SECONDARY OBJECTIVES:
I. To determine the rates of complete remission (CR), CR with incomplete count recovery (CRi), and cytogenetic complete remission (CCyR) to induction chemotherapy.
II. To determine the overall survival, event-free survival, and remission duration in patients treated on this study.
III. To describe the frequency and severity of adverse events for patients treated on this study.
IV. To describe the interaction of pre-treatment disease and patient characteristics including morphology, cytogenetics, immunophenotype, molecular genetic features, white blood cell (WBC) count and hemogram, and performance status on clinical outcomes.

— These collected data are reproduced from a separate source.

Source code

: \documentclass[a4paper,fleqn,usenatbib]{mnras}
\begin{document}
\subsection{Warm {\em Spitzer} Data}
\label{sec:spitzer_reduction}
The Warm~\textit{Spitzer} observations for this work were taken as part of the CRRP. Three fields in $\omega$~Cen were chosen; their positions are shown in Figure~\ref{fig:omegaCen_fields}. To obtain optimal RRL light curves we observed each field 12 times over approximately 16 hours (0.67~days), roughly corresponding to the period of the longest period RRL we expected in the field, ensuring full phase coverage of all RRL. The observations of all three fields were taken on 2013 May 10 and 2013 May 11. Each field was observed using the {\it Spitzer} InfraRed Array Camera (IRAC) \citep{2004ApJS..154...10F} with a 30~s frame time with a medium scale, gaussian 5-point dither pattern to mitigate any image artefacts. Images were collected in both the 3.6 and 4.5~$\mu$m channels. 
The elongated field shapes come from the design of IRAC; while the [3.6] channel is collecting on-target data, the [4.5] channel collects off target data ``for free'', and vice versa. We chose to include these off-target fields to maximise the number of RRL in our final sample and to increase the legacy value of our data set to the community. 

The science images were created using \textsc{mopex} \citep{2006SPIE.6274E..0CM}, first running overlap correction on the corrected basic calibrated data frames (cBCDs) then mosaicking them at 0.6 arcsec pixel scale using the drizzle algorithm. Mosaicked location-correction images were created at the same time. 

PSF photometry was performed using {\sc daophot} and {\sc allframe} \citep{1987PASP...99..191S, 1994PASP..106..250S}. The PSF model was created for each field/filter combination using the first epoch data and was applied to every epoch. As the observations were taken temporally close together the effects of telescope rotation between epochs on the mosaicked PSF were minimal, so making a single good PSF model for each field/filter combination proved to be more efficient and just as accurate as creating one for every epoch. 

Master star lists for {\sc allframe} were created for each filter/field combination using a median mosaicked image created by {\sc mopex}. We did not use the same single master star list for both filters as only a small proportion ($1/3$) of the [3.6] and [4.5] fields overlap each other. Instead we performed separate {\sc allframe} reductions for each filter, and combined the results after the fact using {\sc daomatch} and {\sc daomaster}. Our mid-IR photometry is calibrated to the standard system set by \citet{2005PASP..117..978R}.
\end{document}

V. To assess FLT3 ligand concentrations and FLT3 plasma inhibitory activity during treatment and determine the relationship to clinical outcomes. (Cancer and Leukemia Group B \[CALGB\] 21003) VI. To describe the interaction of FLT3 mutation type (tyrosine kinase domain \[TKD\] vs. ITD) and allelic ratio on clinical outcomes. (CALGB 21003) VII. To characterize geriatric assessment measures in the context of a treatment trial for AML defined by: the observed distribution and number of missing values for each measurement. (CALGB 361006) VIII. To identify specific geriatric assessment measures which are independently associated with overall survival (OS), 30-day treatment-related mortality and key quality of life outcomes (number of days hospitalized, number of oncology clinic visits, admission to a nursing facility) in patients receiving induction chemotherapy for AML. (CALGB 361006) IX. To explore the impact of induction chemotherapy on physical, cognitive, psychosocial factors. (CALGB 361006)
OUTLINE:
INDUCTION THERAPY: Patients receive daunorubicin hydrochloride intravenously (IV) on days 1-3, cytarabine IV continuously on days 1-7, and sorafenib tosylate orally (PO) twice daily (BID) on days 1-7. Patients then undergo a bone marrow aspirate or biopsy on day 14.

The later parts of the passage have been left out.